Detached homes close to central London enjoy biggest price rises

Detached houses close to the centre of London have seen the biggest price increases over the past year, according to research that found little sign of homeworkers quitting the UK capital for rural areas.

Government support measures — including the furlough scheme that has underpinned household incomes, and the stamp duty holiday that has fuelled transactions — helped to drive house prices to new highs towards the end of 2020.
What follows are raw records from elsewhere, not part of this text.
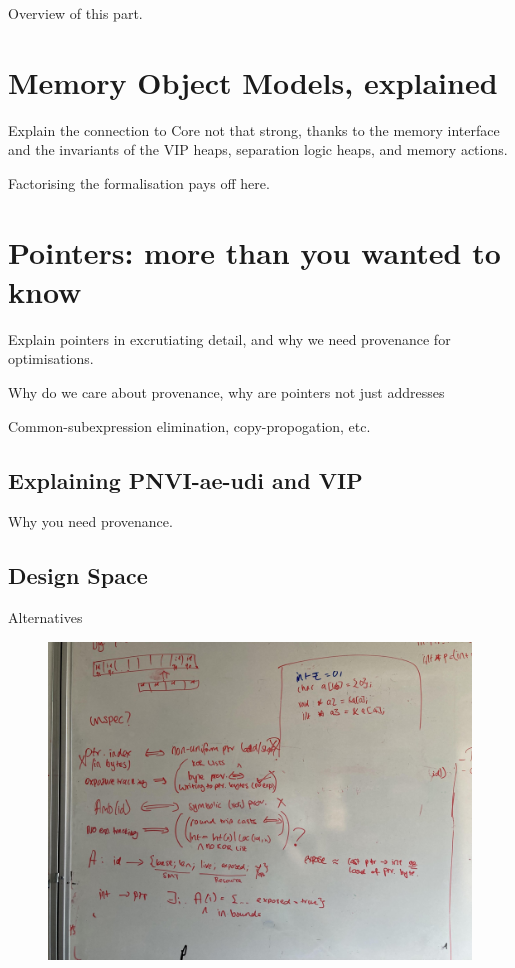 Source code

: Overview of this part.

\chapter{Memory Object Models, explained}\label{chap:mem-model-explained}

Explain the connection to Core \textemdash{} not that strong, thanks to the memory
interface and the invariants of the VIP heaps, separation logic heaps, and
memory actions.

Factorising the formalisation pays off here.

\chapter{Pointers: more than you wanted to know}

Explain pointers in excrutiating detail, and why we need provenance for
optimisations.

Why do we care about provenance, why are pointers not just addresses

Common-subexpression elimination, copy-propogation, etc.

\section{Explaining PNVI-ae-udi and VIP}

Why you need provenance.

\section{Design Space}

Alternatives

\begin{figure}[h]
    \centering
    \includegraphics[width=\textwidth]{../misc/type-system-options.jpg}
\end{figure}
But the boom has been uneven: across England and Wales, the median price of detached and semi-detached houses has reached new peaks, while terraced houses have made only modest gains and prices for flats and maisonettes have not regained pre-pandemic levels.
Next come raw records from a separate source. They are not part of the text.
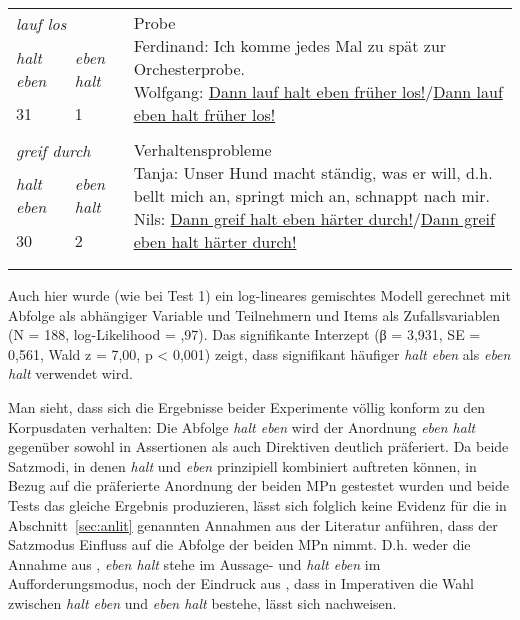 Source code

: \begin{table}
\begin{tabularx}{\textwidth}{llX}
\midrule
\multicolumn{2}{l}{{\textit{lauf los}}}& \multirow{3}{\hsize}{{Probe
}\newline Ferdinand: Ich komme jedes Mal zu spät zur Orchesterprobe. \newline Wolfgang: \ul{Dann lauf halt eben früher los!}/\ul{Dann lauf eben halt früher los!}}\\
\cmidrule(lr){1-2}
\emph{halt eben}& \emph{eben halt} & {}\\
\cmidrule(lr){1-2}
31 & 1 & {}\\
& & \\
\midrule
\multicolumn{2}{l}{{\textit{greif durch}}}& \multirow{3}{\hsize}{{Verhaltensprobleme
}\newline Tanja: Unser Hund macht ständig, was er will, d.h. bellt mich an, springt mich an, schnappt nach mir. \newline
Nils: \ul{Dann greif halt eben härter durch!}/\ul{Dann greif eben halt härter durch!}}\\
\cmidrule(lr){1-2}
\emph{halt eben}& \emph{eben halt} & {}\\
\cmidrule(lr){1-2}
30 & 2 & {}\\
& & \\
\lspbottomrule
\end{tabularx}
\end{table}
Auch hier wurde (wie bei Test 1) ein log-lineares gemischtes Modell gerechnet mit Abfolge als abhängiger Variable und Teilnehmern und Items als Zufallsvariablen (N = 188, log-Like\-li\-hood = ,97). Das signifikante Interzept (β = 3,931, SE = 0,561, Wald z = 7,00, p < 0,001) zeigt, dass signifikant häufiger \textit{halt eben} als \textit{eben halt} verwendet wird.

Man sieht, dass sich die Ergebnisse beider Experimente völlig konform zu den Korpusdaten verhalten: Die Abfolge \textit{halt eben} wird der Anordnung \textit{eben halt} gegenüber sowohl in Assertionen als auch Direktiven deutlich präferiert. Da beide Satzmodi, in denen \textit{halt} und \textit{eben} prinzipiell kombiniert auftreten können, in Bezug auf die präferierte Anordnung der beiden MPn gestestet wurden und beide Tests das gleiche Ergebnis produzieren, lässt sich folglich keine Evidenz für die in Abschnitt~\ref{sec:anlit} genannten Annahmen aus der Literatur anführen, dass der Satzmodus Einfluss auf die Abfolge der beiden MPn nimmt. D.h. weder die Annahme aus \citet[1542--1543]{Zifonun1997}, \textit{eben halt} stehe im Aussage- und \textit{halt eben} im Aufforderungsmodus, noch der Eindruck aus \citet[230]{Dahl1988}, dass in Imperativen die Wahl zwischen \textit{halt eben} und \textit{eben halt} bestehe, lässt sich nachweisen.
But a detailed analysis of transactions in the wider region around London, by researchers at the London School of Economics published on Tuesday, suggested that while well-off homebuyers are bidding up the price of more spacious properties, and a pre-existing trend towards larger gardens continues, there has been no big exodus of office workers liberated from a life of commuting life.

Paul Cheshire, emeritus professor of economic geography, said prices had risen most for a handful of detached houses very close to the centre of London — “likely bought by the seriously rich” — whose owners could not only work with ample space at home but could also avoid using public transport.

There were also significant price increases for detached and semi-detached houses up to 40km from the capital, Cheshire said, but little evidence of people moving farther afield in large numbers. In contrast, prices of flats fell everywhere, as did their share in the number of transactions.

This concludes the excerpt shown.